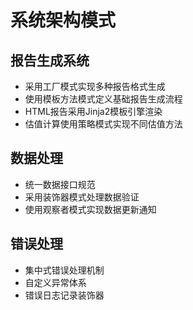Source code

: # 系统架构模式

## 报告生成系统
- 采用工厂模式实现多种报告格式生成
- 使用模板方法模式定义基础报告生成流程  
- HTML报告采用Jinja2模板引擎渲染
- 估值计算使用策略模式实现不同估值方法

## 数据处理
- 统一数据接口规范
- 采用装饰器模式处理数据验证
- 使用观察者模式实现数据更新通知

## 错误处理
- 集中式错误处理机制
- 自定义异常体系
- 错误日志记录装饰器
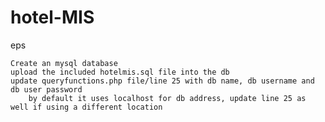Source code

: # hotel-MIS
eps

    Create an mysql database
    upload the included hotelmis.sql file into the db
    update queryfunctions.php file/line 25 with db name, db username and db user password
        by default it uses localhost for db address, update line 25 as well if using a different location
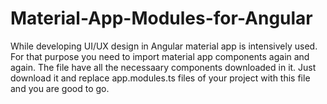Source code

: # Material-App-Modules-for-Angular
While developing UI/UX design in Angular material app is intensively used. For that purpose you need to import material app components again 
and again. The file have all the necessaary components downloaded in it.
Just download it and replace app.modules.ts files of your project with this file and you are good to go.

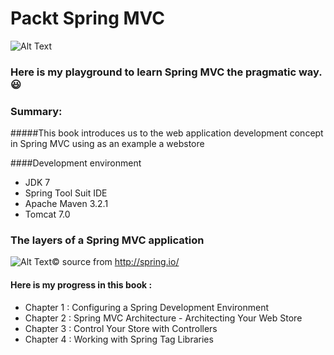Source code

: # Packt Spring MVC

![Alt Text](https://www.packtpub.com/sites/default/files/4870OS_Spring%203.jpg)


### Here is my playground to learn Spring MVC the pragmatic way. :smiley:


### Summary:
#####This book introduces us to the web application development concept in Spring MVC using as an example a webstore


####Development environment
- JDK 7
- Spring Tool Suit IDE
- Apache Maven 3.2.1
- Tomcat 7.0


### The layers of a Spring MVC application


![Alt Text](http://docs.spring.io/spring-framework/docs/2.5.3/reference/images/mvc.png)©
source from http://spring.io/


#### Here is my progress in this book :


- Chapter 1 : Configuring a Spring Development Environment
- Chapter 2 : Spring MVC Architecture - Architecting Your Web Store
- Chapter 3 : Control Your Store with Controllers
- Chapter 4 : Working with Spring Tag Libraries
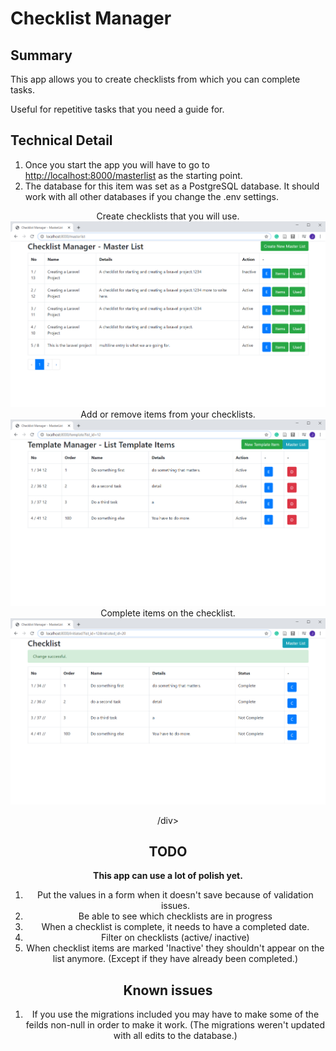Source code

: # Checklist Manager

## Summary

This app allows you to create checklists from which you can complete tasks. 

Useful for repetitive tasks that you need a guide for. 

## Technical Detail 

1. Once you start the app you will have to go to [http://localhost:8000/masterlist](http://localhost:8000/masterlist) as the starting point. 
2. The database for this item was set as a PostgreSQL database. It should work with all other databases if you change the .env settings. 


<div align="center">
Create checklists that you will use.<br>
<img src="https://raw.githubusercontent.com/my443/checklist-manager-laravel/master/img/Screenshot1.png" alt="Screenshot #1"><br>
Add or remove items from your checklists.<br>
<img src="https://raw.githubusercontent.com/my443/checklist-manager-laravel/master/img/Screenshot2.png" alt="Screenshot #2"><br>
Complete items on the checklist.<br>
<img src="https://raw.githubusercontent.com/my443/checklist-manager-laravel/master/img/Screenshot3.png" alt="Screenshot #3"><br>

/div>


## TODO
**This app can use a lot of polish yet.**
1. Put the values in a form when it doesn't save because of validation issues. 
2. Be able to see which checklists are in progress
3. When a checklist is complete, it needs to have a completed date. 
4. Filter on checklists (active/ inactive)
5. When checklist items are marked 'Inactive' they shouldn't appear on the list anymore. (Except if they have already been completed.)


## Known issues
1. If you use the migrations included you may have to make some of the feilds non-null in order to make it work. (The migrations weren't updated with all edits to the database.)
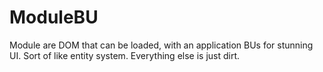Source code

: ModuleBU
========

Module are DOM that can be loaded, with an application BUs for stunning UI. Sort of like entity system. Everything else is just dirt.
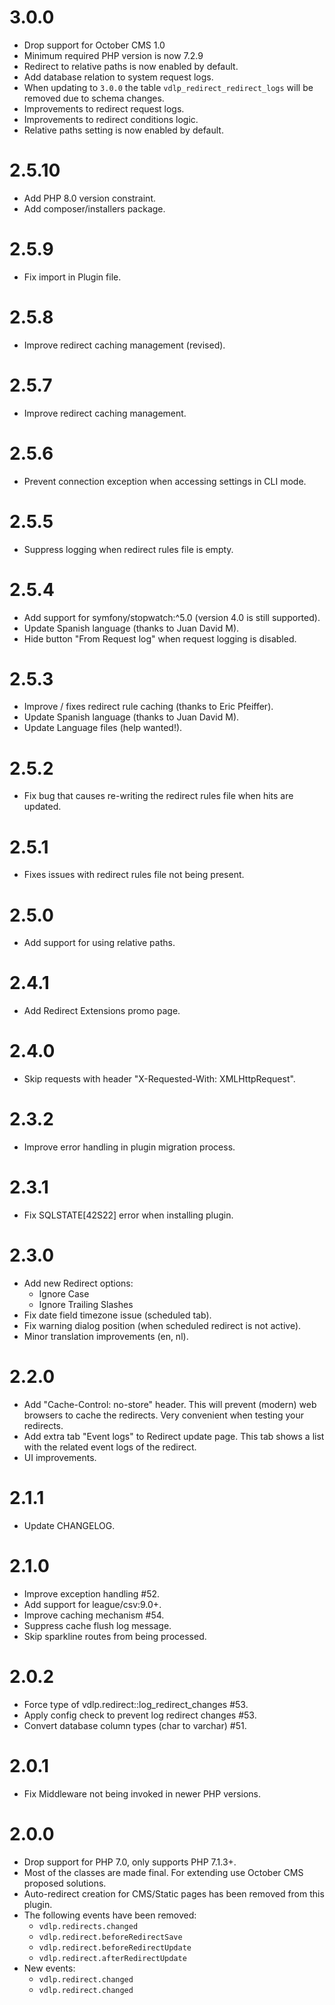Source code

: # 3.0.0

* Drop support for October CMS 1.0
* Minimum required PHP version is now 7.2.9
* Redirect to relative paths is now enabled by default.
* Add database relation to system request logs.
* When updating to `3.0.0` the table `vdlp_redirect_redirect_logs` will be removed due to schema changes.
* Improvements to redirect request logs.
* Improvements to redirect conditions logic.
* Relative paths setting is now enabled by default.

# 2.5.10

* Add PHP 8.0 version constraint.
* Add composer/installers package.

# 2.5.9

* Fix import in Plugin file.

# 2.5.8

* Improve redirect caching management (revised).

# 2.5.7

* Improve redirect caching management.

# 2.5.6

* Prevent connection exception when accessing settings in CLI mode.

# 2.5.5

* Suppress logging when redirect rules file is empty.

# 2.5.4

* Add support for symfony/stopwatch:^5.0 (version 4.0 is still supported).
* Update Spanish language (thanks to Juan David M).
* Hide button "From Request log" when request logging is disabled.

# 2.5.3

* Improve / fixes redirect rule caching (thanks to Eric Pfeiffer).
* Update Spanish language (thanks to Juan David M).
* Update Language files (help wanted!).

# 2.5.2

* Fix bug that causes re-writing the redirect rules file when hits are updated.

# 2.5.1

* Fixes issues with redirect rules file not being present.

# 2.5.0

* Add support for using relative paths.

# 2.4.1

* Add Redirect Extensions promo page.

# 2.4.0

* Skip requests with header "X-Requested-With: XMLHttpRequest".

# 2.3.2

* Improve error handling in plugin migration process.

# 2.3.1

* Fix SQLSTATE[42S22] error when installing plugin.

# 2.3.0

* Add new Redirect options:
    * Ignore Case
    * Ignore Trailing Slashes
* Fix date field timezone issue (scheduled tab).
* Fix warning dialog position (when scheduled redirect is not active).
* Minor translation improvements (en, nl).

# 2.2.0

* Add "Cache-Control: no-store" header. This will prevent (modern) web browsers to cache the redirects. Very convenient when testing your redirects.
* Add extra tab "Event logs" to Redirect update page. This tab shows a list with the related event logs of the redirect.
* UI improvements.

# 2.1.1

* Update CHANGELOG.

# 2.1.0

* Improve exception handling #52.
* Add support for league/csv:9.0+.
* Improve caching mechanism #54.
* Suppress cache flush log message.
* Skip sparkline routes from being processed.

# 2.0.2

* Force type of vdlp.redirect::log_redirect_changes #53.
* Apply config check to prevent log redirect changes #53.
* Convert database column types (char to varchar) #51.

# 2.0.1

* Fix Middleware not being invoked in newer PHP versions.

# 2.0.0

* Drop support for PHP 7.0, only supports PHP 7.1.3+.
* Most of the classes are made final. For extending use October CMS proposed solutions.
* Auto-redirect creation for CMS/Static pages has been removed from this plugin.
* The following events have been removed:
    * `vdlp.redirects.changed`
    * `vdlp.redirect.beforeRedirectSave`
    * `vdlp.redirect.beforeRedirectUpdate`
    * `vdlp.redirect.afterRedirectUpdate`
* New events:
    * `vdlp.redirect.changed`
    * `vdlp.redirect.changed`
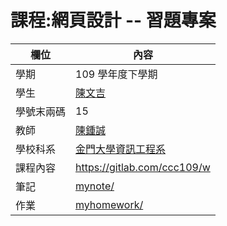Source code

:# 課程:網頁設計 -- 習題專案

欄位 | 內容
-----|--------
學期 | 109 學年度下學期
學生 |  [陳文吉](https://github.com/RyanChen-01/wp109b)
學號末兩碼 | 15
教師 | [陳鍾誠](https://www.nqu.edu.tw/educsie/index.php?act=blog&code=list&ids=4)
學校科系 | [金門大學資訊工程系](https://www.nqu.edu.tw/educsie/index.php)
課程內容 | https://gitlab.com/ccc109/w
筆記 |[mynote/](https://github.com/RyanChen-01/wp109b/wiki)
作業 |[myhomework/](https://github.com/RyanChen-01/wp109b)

——

*Task to carry out*. List every line from the entries above in which "rules" appears.

*Response area*.
* Suppress logging when redirect rules file is empty.
* Fix bug that causes re-writing the redirect rules file when hits are updated.
* Fixes issues with redirect rules file not being present.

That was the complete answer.